Imogen Heap makes music that is, in a sense, contradictory. On one level, her offerings are fluttering and polished—slick, futuristic stuff that’s put together with various software plug-ins and effects programs, seemingly for the explicit purpose of accompanying a highly urbane car commercial. At the same time, the eclectic Londoner’s songs are often unique bursts of vision—set pieces for a quaint, dreamy world that only she can imagine. In other words, Heap is the Tim Burton of music: at times painfully mainstream and derivative, and yet eternally loyal to a vision of her own making.

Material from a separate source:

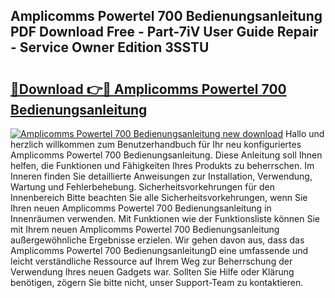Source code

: ## Amplicomms Powertel 700 Bedienungsanleitung PDF Download Free - Part-7iV User Guide Repair - Service Owner Edition 3SSTU

# <h2><a href="http://df5rgj3.blite.top/?on=Amplicomms+Powertel+700+Bedienungsanleitung">🔗Download 👉🔴 Amplicomms Powertel 700 Bedienungsanleitung</a></h2>

[![Amplicomms Powertel 700 Bedienungsanleitung new download](https://i.imgur.com/lujVjoI.png)](http://df5rgj3.blite.top/?on=Amplicomms+Powertel+700+Bedienungsanleitung)
Hallo und herzlich willkommen zum Benutzerhandbuch für Ihr neu konfiguriertes Amplicomms Powertel 700 Bedienungsanleitung. Diese Anleitung soll Ihnen helfen, die Funktionen und Fähigkeiten Ihres Produkts zu beherrschen. Im Inneren finden Sie detaillierte Anweisungen zur Installation, Verwendung, Wartung und Fehlerbehebung. Sicherheitsvorkehrungen für den Innenbereich Bitte beachten Sie alle Sicherheitsvorkehrungen, wenn Sie Ihren neuen Amplicomms Powertel 700 Bedienungsanleitung in Innenräumen verwenden. Mit Funktionen wie der Funktionsliste können Sie mit Ihrem neuen Amplicomms Powertel 700 Bedienungsanleitung außergewöhnliche Ergebnisse erzielen. Wir gehen davon aus, dass das Amplicomms Powertel 700 BedienungsanleitungD eine umfassende und leicht verständliche Ressource auf Ihrem Weg zur Beherrschung der Verwendung Ihres neuen Gadgets war. Sollten Sie Hilfe oder Klärung benötigen, zögern Sie bitte nicht, unser Support-Team zu kontaktieren.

Like Speak for Yourself before it, Heap’s third studio album, Ellipse, often breaks, screeches to a halt, recalibrates, and then finds its beat again, all while its songstress frolics above the vocoderized chaos. But the record is much better off when all the effect-laden squeaks are abandoned for pure rhythmic expression. The haunting, minimalist immediacy of “Little Bird” finds Heap at her best, playfully contrasting the harsh beauty of her voice off a flood of synth xylophones and mellow, digital ambience. Likewise, the syncopated euphoria of “Earth” will lead Björk fans to wonder whether the schizophrenic Volta should have sounded this blissful, if not for Timbaland’s blatant rubber-stamp production.
Björk comparisons are par for the course for Heap, what with her bird-nest coifs and leaping-logic fashion sense. Still, underneath all the blatant expressionism, Heap is just a lovesick Brit who sings of swooning crushes, petal-picking, and brokenhearted romances. It is that exact lovestruck normalcy that makes Ellipse so endearing: Despite having a sound that seems as though it’s been pieced together in a lab with microchips, Heap still wears a fuming, beating heart firmly on her sleeve. As such, listeners can forgive bad habits, even when Ellipse banally trips into regions already mined by Speak for Yourself.